ASSIGNED TASK:
Once you reach the line that contains "Description: An extremely perverted pessimist", retype it and every line after it exactly, ending with the last line of the entries.

================

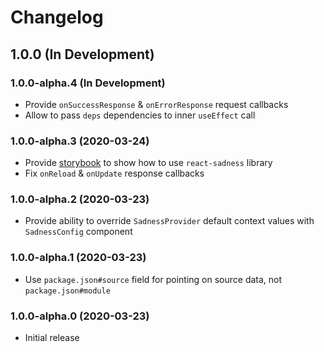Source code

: # Changelog

## 1.0.0 (In Development)

### 1.0.0-alpha.4 (In Development)

- Provide `onSuccessResponse` & `onErrorResponse` request callbacks
- Allow to pass `deps` dependencies to inner `useEffect` call

### 1.0.0-alpha.3 (2020-03-24)

- Provide [storybook](https://react-sadness.now.sh) to show how to use
  `react-sadness` library
- Fix `onReload` & `onUpdate` response callbacks

### 1.0.0-alpha.2 (2020-03-23)

- Provide ability to override `SadnessProvider` default context values with
  `SadnessConfig` component

### 1.0.0-alpha.1 (2020-03-23)

- Use `package.json#source` field for pointing on source data, not
  `package.json#module`

### 1.0.0-alpha.0 (2020-03-23)

- Initial release
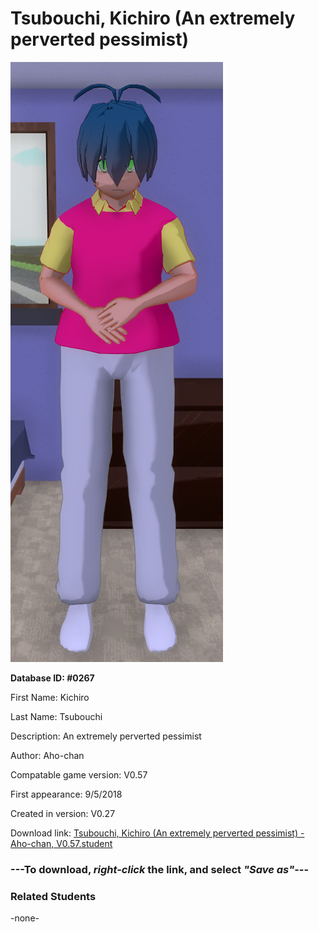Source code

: # Tsubouchi, Kichiro (An extremely perverted pessimist)

<img src="../../Files/Images/Tsubouchi, Kichiro (An extremely perverted pessimist).png" title="Tsubouchi, Kichiro (An extremely perverted pessimist) - Aho-chan, V0.57">

**Database ID: #0267**

First Name: Kichiro

Last Name: Tsubouchi

Description: An extremely perverted pessimist

Author: Aho-chan

Compatable game version: V0.57

First appearance: 9/5/2018

Created in version: V0.27

Download link: <a href="https://raw.githubusercontent.com/Arbiter1223/Daigaku-Gurashi-Custom-Students/master/Files/Student%20Files/Tsubouchi%2C%20Kichiro%20(An%20extremely%20perverted%20pessimist)%20-%20Aho-chan%2C%20V0.57.student">Tsubouchi, Kichiro (An extremely perverted pessimist) - Aho-chan, V0.57.student</a>

### ---**To download, _right-click_ the link, and select _"Save as"_**---

### Related Students

-none-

================

TASK SOLUTION:
Description: An extremely perverted pessimist

Author: Aho-chan

Compatable game version: V0.57

First appearance: 9/5/2018

Created in version: V0.27

Download link: <a href="https://raw.githubusercontent.com/Arbiter1223/Daigaku-Gurashi-Custom-Students/master/Files/Student%20Files/Tsubouchi%2C%20Kichiro%20(An%20extremely%20perverted%20pessimist)%20-%20Aho-chan%2C%20V0.57.student">Tsubouchi, Kichiro (An extremely perverted pessimist) - Aho-chan, V0.57.student</a>

### ---**To download, _right-click_ the link, and select _"Save as"_**---

### Related Students

-none-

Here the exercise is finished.